Entries provided:

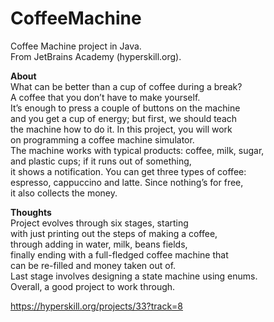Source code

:# CoffeeMachine
Coffee Machine project in Java. <br>
From JetBrains Academy (hyperskill.org).<br>

**About**<br>
What can be better than a cup of coffee during a break? <br>
A coffee that you don’t have to make yourself. <br>
It’s enough to press a couple of buttons on the machine <br>
and you get a cup of energy; but first, we should teach <br>
the machine how to do it. In this project, you will work <br>
on programming a coffee machine simulator. <br>
The machine works with typical products: coffee, milk, sugar, <br>
and plastic cups; if it runs out of something, <br>
it shows a notification. You can get three types of coffee: <br>
espresso, cappuccino and latte. Since nothing’s for free, <br>
it also collects the money.<br>

**Thoughts**<br>
Project evolves through six stages, starting <br>
with just printing out the steps of making a coffee, <br>
through adding in water, milk, beans fields, <br>
finally ending with a full-fledged coffee machine that <br>
can be re-filled and money taken out of. <br>
Last stage involves designing a state machine using enums. <br>
Overall, a good project to work through.<br>

https://hyperskill.org/projects/33?track=8
## 


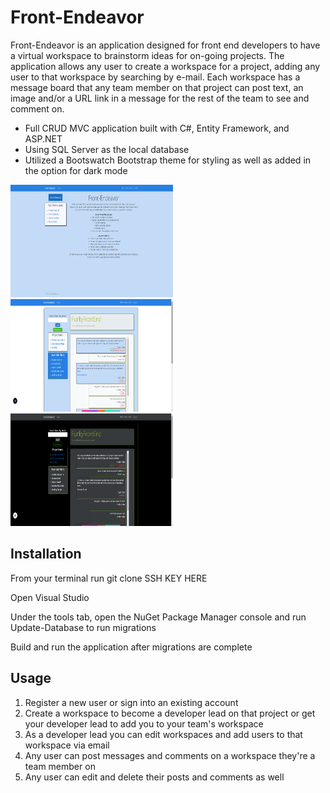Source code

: # Front-Endeavor

Front-Endeavor is an application designed for front end developers to have a virtual workspace to brainstorm ideas for on-going projects. The application allows any user to create a workspace for a project, adding any user to that workspace by searching by e-mail. Each workspace has a message board that any team member on that project can post text, an image and/or a URL link in a message for the rest of the team to see and comment on.

- Full CRUD MVC application built with C#, Entity Framework, and ASP.NET
- Using SQL Server as the local database
- Utilized a Bootswatch Bootstrap theme for styling as well as added in the option for dark mode

<!-- images here -->

<img src="./wwwroot/READMEimages/Front-En1.png" height="180" width="260"> <img src="./wwwroot/READMEimages/Front-En2.png" height="180" width="260"> <img src="./wwwroot/READMEimages/Front-En3.png" height="180" width="260">

## Installation

From your terminal run git clone SSH KEY HERE

Open Visual Studio

Under the tools tab, open the NuGet Package Manager console and run Update-Database to run migrations

Build and run the application after migrations are complete

## Usage

1. Register a new user or sign into an existing account
2. Create a workspace to become a developer lead on that project or get your developer lead to add you to your team's workspace
3. As a developer lead you can edit workspaces and add users to that workspace via email
4. Any user can post messages and comments on a workspace they're a team member on
5. Any user can edit and delete their posts and comments as well
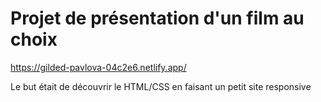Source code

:# Projet de présentation d'un film au choix
https://gilded-pavlova-04c2e6.netlify.app/

Le but était de découvrir le HTML/CSS en faisant un petit site responsive
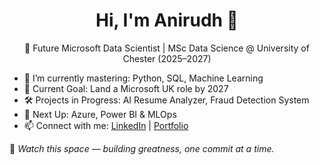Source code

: <h1 align="center">Hi, I'm Anirudh 👋</h1>
<p align="center">
🎯 Future Microsoft Data Scientist | MSc Data Science @ University of Chester (2025–2027)
</p>

- 🌱 I’m currently mastering: Python, SQL, Machine Learning
- 🧠 Current Goal: Land a Microsoft UK role by 2027
- 🛠 Projects in Progress: AI Resume Analyzer, Fraud Detection System
- 🔭 Next Up: Azure, Power BI & MLOps
- 📫 Connect with me: [LinkedIn](https://www.linkedin.com/in/ramisetti-anirudh/) | [Portfolio](#)

📌 *Watch this space — building greatness, one commit at a time.*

Task description: Every line with "money" in it should be copied from the entries above.

Task result:
it also collects the money.<br>
can be re-filled and money taken out of. <br>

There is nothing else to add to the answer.